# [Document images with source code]
•••••

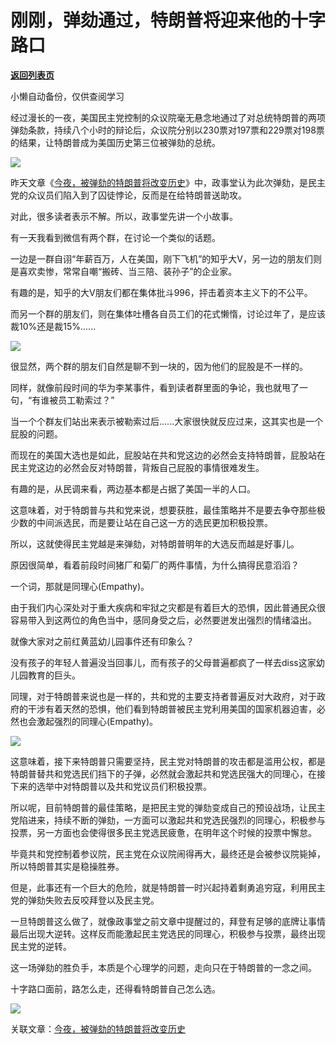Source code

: # 刚刚，弹劾通过，特朗普将迎来他的十字路口

[**返回列表页**](/gzh/政事堂2019)

小懒自动备份，仅供查阅学习

  

经过漫长的一夜，美国民主党控制的众议院毫无悬念地通过了对总统特朗普的两项弹劾条款，持续八个小时的辩论后，众议院分别以230票对197票和229票对198票的结果，让特朗普成为美国历史第三位被弹劾的总统。

  

  

![](https://mmbiz.qpic.cn/mmbiz_png/rxhS23yu8cO2icQXDdYrNIw2XCJoicZhVt4bE33kiaIadgRnsd6gAx5yFZ9WpYBB5Fw30hL1BQibnSn2tD5w5o5cUw/640?wx_fmt=png)

  

昨天文章《[今夜，被弹劾的特朗普将改变历史](http://mp.weixin.qq.com/s?__biz=MzAwMzU1ODAwOQ==&mid=2650333446&idx=1&sn=d2bc03563a73eaa3749bd1485a95816e&chksm=83351e10b44297060dc768eb945c50102e5d95d86645ea72a62a74b5da481847ec62b35f9c19&scene=21#wechat_redirect)》中，政事堂认为此次弹劾，是民主党的众议员们陷入到了囚徒悖论，反而是在给特朗普送助攻。

  

对此，很多读者表示不解。所以，政事堂先讲一个小故事。

  

有一天我看到微信有两个群，在讨论一个类似的话题。

  

一边是一群自诩“年薪百万，人在美国，刚下飞机”的知乎大V，另一边的朋友们则是喜欢卖惨，常常自嘲“搬砖、当三陪、装孙子”的企业家。

  

有趣的是，知乎的大V朋友们都在集体批斗996，抨击着资本主义下的不公平。

  

而另一个群的朋友们，则在集体吐槽各自员工们的花式懒惰，讨论过年了，是应该裁10%还是裁15%......

  

![](https://mmbiz.qpic.cn/mmbiz_jpg/rxhS23yu8cO2icQXDdYrNIw2XCJoicZhVtAKavSJ2RFWw5X5znQ5yicOpzDBg0r56Hb6cMGfrVZpfRWSmU2DYVib8Q/640?wx_fmt=jpeg)

  

很显然，两个群的朋友们自然是聊不到一块的，因为他们的屁股是不一样的。

  

同样，就像前段时间的华为李某事件，看到读者群里面的争论，我也就甩了一句，“有谁被员工勒索过？”

  

当一个个群友们站出来表示被勒索过后......大家很快就反应过来，这其实也是一个屁股的问题。  

  

而现在的美国大选也是如此，屁股站在共和党这边的必然会支持特朗普，屁股站在民主党这边的必然会反对特朗普，背叛自己屁股的事情很难发生。

  

有趣的是，从民调来看，两边基本都是占据了美国一半的人口。  

  

这意味着，对于特朗普与共和党来说，想要获胜，最佳策略并不是要去争夺那些极少数的中间派选民，而是要让站在自己这一方的选民更加积极投票。

  

所以，这就使得民主党越是来弹劾，对特朗普明年的大选反而越是好事儿。

  

原因很简单，看着前段时间猪厂和菊厂的两件事情，为什么搞得民意滔滔？

  

一个词，那就是同理心(Empathy)。

  

由于我们内心深处对于重大疾病和牢狱之灾都是有着巨大的恐惧，因此普通民众很容易带入到这两位的角色当中，感同身受之后，必然要迸发出强烈的情绪溢出。

  

就像大家对之前红黄蓝幼儿园事件还有印象么？

  

没有孩子的年轻人普遍没当回事儿，而有孩子的父母普遍都疯了一样去diss这家幼儿园教育的巨头。

  

同理，对于特朗普来说也是一样的，共和党的主要支持者普遍反对大政府，对于政府的干涉有着天然的恐惧，他们看到特朗普被民主党利用美国的国家机器迫害，必然也会激起强烈的同理心(Empathy)。

  

![](https://mmbiz.qpic.cn/mmbiz_jpg/wZ8jfcVwf7IFpE62SFX1lLaHTAJjZwibiceib77SFogyreHGH2tJ1onpwQVNxQcu7RDPgPgUVPCsmQgABcX49W3Wg/640?wx_fmt=jpeg)

  

这意味着，接下来特朗普只需要坚持，民主党对特朗普的攻击都是滥用公权，都是特朗普替共和党选民们挡下的子弹，必然就会激起共和党选民强大的同理心，在接下来的选举中对特朗普以及共和党议员们积极投票。

  

所以呢，目前特朗普的最佳策略，是把民主党的弹劾变成自己的预设战场，让民主党陷进来，持续不断的弹劾，一方面可以激起共和党选民强烈的同理心，积极参与投票，另一方面也会使得很多民主党选民疲惫，在明年这个时候的投票中懈怠。  

  

毕竟共和党控制着参议院，民主党在众议院闹得再大，最终还是会被参议院毙掉，所以特朗普其实是稳操胜券。  

  

但是，此事还有一个巨大的危险，就是特朗普一时兴起持着剩勇追穷寇，利用民主党的弹劾失败去反咬拜登以及民主党。

  

一旦特朗普这么做了，就像政事堂之前文章中提醒过的，拜登有足够的底牌让事情最后出现大逆转。这样反而能激起民主党选民的同理心，积极参与投票，最终出现民主党的逆转。  

  

这一场弹劾的胜负手，本质是个心理学的问题，走向只在于特朗普的一念之间。

  

十字路口面前，路怎么走，还得看特朗普自己怎么选。  

  

![](https://mmbiz.qpic.cn/mmbiz_jpg/rxhS23yu8cPp0iaKAfe0ZsWfgGcY72o9Nror8TicrtnlDsqzY7y4Kum4fM3X0FMEGlbvm9HvZUiaETSnLt4DHNLbQ/640?wx_fmt=jpeg)

  

关联文章：[今夜，被弹劾的特朗普将改变历史](http://mp.weixin.qq.com/s?__biz=MzAwMzU1ODAwOQ==&mid=2650333446&idx=1&sn=d2bc03563a73eaa3749bd1485a95816e&chksm=83351e10b44297060dc768eb945c50102e5d95d86645ea72a62a74b5da481847ec62b35f9c19&scene=21#wechat_redirect)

•••••

From the line that has "经过漫长的一夜，美国民主党控" through the line that has "有趣的是，知乎的大V朋友们都在集体批斗996，抨击着资本主义下的不公平。", copy every line exactly as it appears above, and leave out all others.

# [YOUR SOLUTION]
经过漫长的一夜，美国民主党控制的众议院毫无悬念地通过了对总统特朗普的两项弹劾条款，持续八个小时的辩论后，众议院分别以230票对197票和229票对198票的结果，让特朗普成为美国历史第三位被弹劾的总统。

  

  

![](https://mmbiz.qpic.cn/mmbiz_png/rxhS23yu8cO2icQXDdYrNIw2XCJoicZhVt4bE33kiaIadgRnsd6gAx5yFZ9WpYBB5Fw30hL1BQibnSn2tD5w5o5cUw/640?wx_fmt=png)

  

昨天文章《[今夜，被弹劾的特朗普将改变历史](http://mp.weixin.qq.com/s?__biz=MzAwMzU1ODAwOQ==&mid=2650333446&idx=1&sn=d2bc03563a73eaa3749bd1485a95816e&chksm=83351e10b44297060dc768eb945c50102e5d95d86645ea72a62a74b5da481847ec62b35f9c19&scene=21#wechat_redirect)》中，政事堂认为此次弹劾，是民主党的众议员们陷入到了囚徒悖论，反而是在给特朗普送助攻。

  

对此，很多读者表示不解。所以，政事堂先讲一个小故事。

  

有一天我看到微信有两个群，在讨论一个类似的话题。

  

一边是一群自诩“年薪百万，人在美国，刚下飞机”的知乎大V，另一边的朋友们则是喜欢卖惨，常常自嘲“搬砖、当三陪、装孙子”的企业家。

  

有趣的是，知乎的大V朋友们都在集体批斗996，抨击着资本主义下的不公平。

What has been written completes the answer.